Outrage is a positive, forward-moving emotion; it moves us into action—to stop crime and violence or clean up the environment. Outrage comes from within, a place of integrity, caring, and compassion.
But anger can also come from a scared, adolescent place. This is deep within—a wounded part of ourselves that fears being rejected, abandoned, or controlled by others. This anger feels like intense frustration.
Anger that comes from the scared inner child’s place greatly fears embarrassment, humiliation, disrespect, and helplessness. It is an iceberg of anger. When these fearful feelings are triggered, this adolescent part does not want to feel helpless no matter the consequences, often resulting in attacks or blaming.

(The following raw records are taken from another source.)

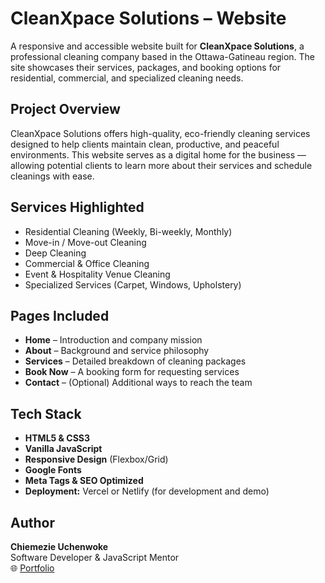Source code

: # CleanXpace Solutions – Website

A responsive and accessible website built for **CleanXpace Solutions**, a professional cleaning company based in the Ottawa-Gatineau region. The site showcases their services, packages, and booking options for residential, commercial, and specialized cleaning needs.

## Project Overview

CleanXpace Solutions offers high-quality, eco-friendly cleaning services designed to help clients maintain clean, productive, and peaceful environments. This website serves as a digital home for the business — allowing potential clients to learn more about their services and schedule cleanings with ease.

## Services Highlighted

- Residential Cleaning (Weekly, Bi-weekly, Monthly)
- Move-in / Move-out Cleaning
- Deep Cleaning
- Commercial & Office Cleaning
- Event & Hospitality Venue Cleaning
- Specialized Services (Carpet, Windows, Upholstery)

## Pages Included

- **Home** – Introduction and company mission  
- **About** – Background and service philosophy  
- **Services** – Detailed breakdown of cleaning packages  
- **Book Now** – A booking form for requesting services  
- **Contact** – (Optional) Additional ways to reach the team  

## Tech Stack

- **HTML5 & CSS3**
- **Vanilla JavaScript**
- **Responsive Design** (Flexbox/Grid)
- **Google Fonts**
- **Meta Tags & SEO Optimized**
- **Deployment:** Vercel or Netlify (for development and demo)

## Author

**Chiemezie Uchenwoke**  
Software Developer & JavaScript Mentor   
🌐 [Portfolio](https://chiemezie-uchenwoke.vercel.app)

The anger is set off by a feeling of being controlled by a person or situation. This adolescent, blaming anger is almost always stemming from something else—our deep-seated, unresolved wounds from childhood. Although healthy and protective when we were scared children, these habits and patterns of knee-jerk reactions and anger do not serve us as adults.
The key to letting go of this kind of anger:
We have to start taking responsibility for our emotions—sort through them. We must take care of ourselves and look back at the roots and causes. If we continue to blame others, to intimidate them into changing so that we will feel safe again, we will never feel safe. Ultimately it is always us who will need to make the change (by taking full responsibility).
Adolescent anger causes many relationship problems. If this juvenile, blaming anger is ignored, it can create many problems within our relationships. None of us likes to be blamed for another’s feelings—period.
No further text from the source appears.